Instructions for the task: Output the run of lines that opens with the first line of the material below and closes with the line containing "(3,3,3) \oplus (2,4,4)", both included, and drop the pictures.

Recorded data:
★ ★ ★
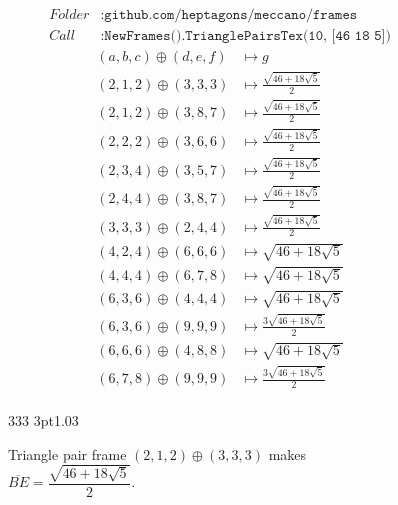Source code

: \documentclass[11pt]{article}
\newenvironment{MyColorPar}[1]{
    \leavevmode\color{#1}\ignorespaces
}{
}
\begin{document}
\begin{MyColorPar}{blue}
\begin{align*}
Folder &: \texttt{github.com/heptagons/meccano/frames}\\
Call &: \texttt{NewFrames().TrianglePairsTex(10, [46 18 5])}\end{align*}
\begin{align*}
(a,b,c) \oplus (d,e,f) &\mapsto g\\
\hline
(2,1,2) \oplus (3,3,3) &\mapsto \frac{\sqrt{46+18\sqrt{5}}}{2} \\
(2,1,2) \oplus (3,8,7) &\mapsto \frac{\sqrt{46+18\sqrt{5}}}{2} \\
(2,2,2) \oplus (3,6,6) &\mapsto \frac{\sqrt{46+18\sqrt{5}}}{2} \\
(2,3,4) \oplus (3,5,7) &\mapsto \frac{\sqrt{46+18\sqrt{5}}}{2} \\
(2,4,4) \oplus (3,8,7) &\mapsto \frac{\sqrt{46+18\sqrt{5}}}{2} \\
(3,3,3) \oplus (2,4,4) &\mapsto \frac{\sqrt{46+18\sqrt{5}}}{2} \\
(4,2,4) \oplus (6,6,6) &\mapsto \sqrt{46+18\sqrt{5}} \\
(4,4,4) \oplus (6,7,8) &\mapsto \sqrt{46+18\sqrt{5}} \\
(6,3,6) \oplus (4,4,4) &\mapsto \sqrt{46+18\sqrt{5}} \\
(6,3,6) \oplus (9,9,9) &\mapsto \frac{3\sqrt{46+18\sqrt{5}}}{2} \\
(6,6,6) \oplus (4,8,8) &\mapsto \sqrt{46+18\sqrt{5}} \\
(6,7,8) \oplus (9,9,9) &\mapsto \frac{3\sqrt{46+18\sqrt{5}}}{2} \\
\end{align*}
\end{MyColorPar}

\begin{figure}[H]
\centering
\begin{center}
 {3}{3}{3} {3pt}{1.0}{3} %
\end{center}
\caption{Triangle pair frame $(2,1,2) \oplus (3,3,3)$ makes $\overline{BE} = \dfrac{\sqrt{46+18\sqrt{5}}}{2}$.}
\label{fig:tripair212333}
\end{figure}
\end{document}
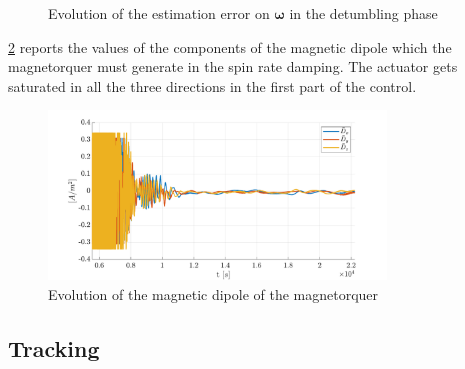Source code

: \begin{figure}[h!]
    \centering
    \caption{Evolution of the estimation error on $\bm{\omega}$ in the detumbling phase}
    \label{fig:detumbling-estW}
\end{figure}

\cref{fig:detumblingSRD-D} reports the values of the components of the magnetic dipole which the magnetorquer must generate in the spin rate damping. The actuator gets saturated in all the three directions in the first part of the control.

\begin{figure}[h!]
    \centering
    \includegraphics[width=0.8\textwidth]{graphics/detumbling-SRD/detumblingSRD-D.pdf}
    \caption{Evolution of the magnetic dipole of the magnetorquer}
    \label{fig:detumblingSRD-D}
\end{figure}

\subsection{Tracking}

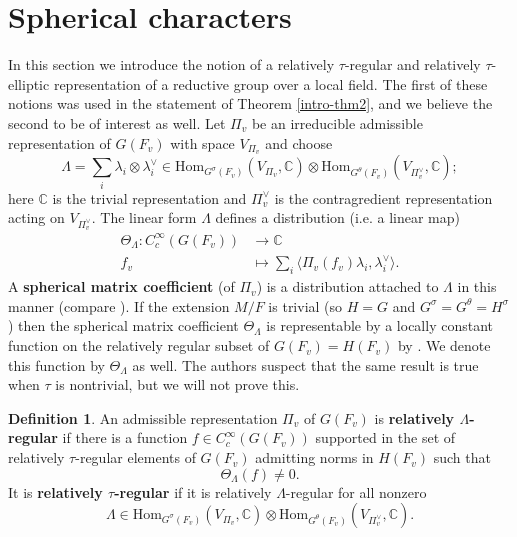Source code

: \documentclass[12pt]{amsart}
\theoremstyle{remark}
\numberwithin{equation}{section}
\newcommand{\lto}{\longrightarrow}
\newcommand{\CC}{\mathbb{C}}
\theoremstyle{definition}
\newtheorem{defn}[thm]{Definition}
\numberwithin{equation}{subsection}
\begin{document}
\section{Spherical characters} \label{sec-sph}
In this section we introduce the notion of a relatively $\tau$-regular and relatively $\tau$-elliptic representation of a reductive group over a local field.  The first of these notions was used in the statement of Theorem \ref{intro-thm2}, and we believe the second to be of interest as well.
 Let $\Pi_v$ be an irreducible admissible representation of $G(F_v)$ with space $V_{\Pi_v}$ and choose
$$
\Lambda=\sum_i \lambda_i \otimes \lambda^{\vee}_i \in \mathrm{Hom}_{G^{\sigma}(F_v)}(V_{\Pi_v},\CC) \otimes\mathrm{Hom}_{G^{\theta}(F_v)}(V_{\Pi_v^{\vee}},\CC);
$$\index{$\Lambda$}here $\CC$ is the trivial representation and $\Pi_v^{\vee}$ is the contragredient representation acting on $V_{\Pi_v^{\vee}}$.
The linear form $\Lambda$ defines a distribution (i.e. a linear map)
\begin{align}
\Theta_{\Lambda}:C_c^{\infty}(G(F_v)) &\lto \CC\\
\nonumber f_v &\longmapsto \sum_i\langle \Pi_v(f_v)\lambda_i, \lambda^{\vee}_i\rangle.
\end{align}\index{$\Theta_{\Lambda}$}A \textbf{spherical matrix coefficient} (of $\Pi_v$) is a distribution attached to $\Lambda$ in this manner (compare \cite{HakimSCHP}).  If the extension $M/F$ is trivial (so $H=G$ and $G^{\sigma}=G^{\theta}=H^{\sigma}$) then the spherical matrix coefficient $\Theta_{\Lambda}$ is representable by a locally constant function on
the relatively regular subset of $G(F_v)=H(F_v)$ by \cite[Lemma 6]{HakimSCHP}.  We denote this function by $\Theta_{\Lambda}$ as well.  The authors suspect that the same result is true when $\tau$ is nontrivial, but we will not prove this.

\begin{defn}
An admissible representation $\Pi_v$ of $G(F_v)$ is \textbf{relatively $\Lambda$-regular} if there is a function $f \in C_c^{\infty}(G(F_v))$ supported in the set of relatively $\tau$-regular elements of $G(F_v)$ admitting norms in $H(F_v)$ such that
$$
\Theta_{\Lambda}(f) \neq 0.
$$
  It is \textbf{relatively $\tau$-regular} if it is relatively $\Lambda$-regular for all nonzero
$$
 \Lambda \in  \mathrm{Hom}_{G^{\sigma}(F_v)}(V_{\Pi_v},\CC) \otimes \mathrm{Hom}_{G^{\theta}(F_v)}(V_{\Pi_v^{\vee}},\CC).
$$
\end{defn}
\end{document}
★ ★ ★
Result of the exercise:
Source code

: \documentclass[11pt]{article}
\newenvironment{MyColorPar}[1]{
    \leavevmode\color{#1}\ignorespaces
}{
}
\begin{document}
\begin{MyColorPar}{blue}
\begin{align*}
Folder &: \texttt{github.com/heptagons/meccano/frames}\\
Call &: \texttt{NewFrames().TrianglePairsTex(10, [46 18 5])}\end{align*}
\begin{align*}
(a,b,c) \oplus (d,e,f) &\mapsto g\\
\hline
(2,1,2) \oplus (3,3,3) &\mapsto \frac{\sqrt{46+18\sqrt{5}}}{2} \\
(2,1,2) \oplus (3,8,7) &\mapsto \frac{\sqrt{46+18\sqrt{5}}}{2} \\
(2,2,2) \oplus (3,6,6) &\mapsto \frac{\sqrt{46+18\sqrt{5}}}{2} \\
(2,3,4) \oplus (3,5,7) &\mapsto \frac{\sqrt{46+18\sqrt{5}}}{2} \\
(2,4,4) \oplus (3,8,7) &\mapsto \frac{\sqrt{46+18\sqrt{5}}}{2} \\
(3,3,3) \oplus (2,4,4) &\mapsto \frac{\sqrt{46+18\sqrt{5}}}{2} \\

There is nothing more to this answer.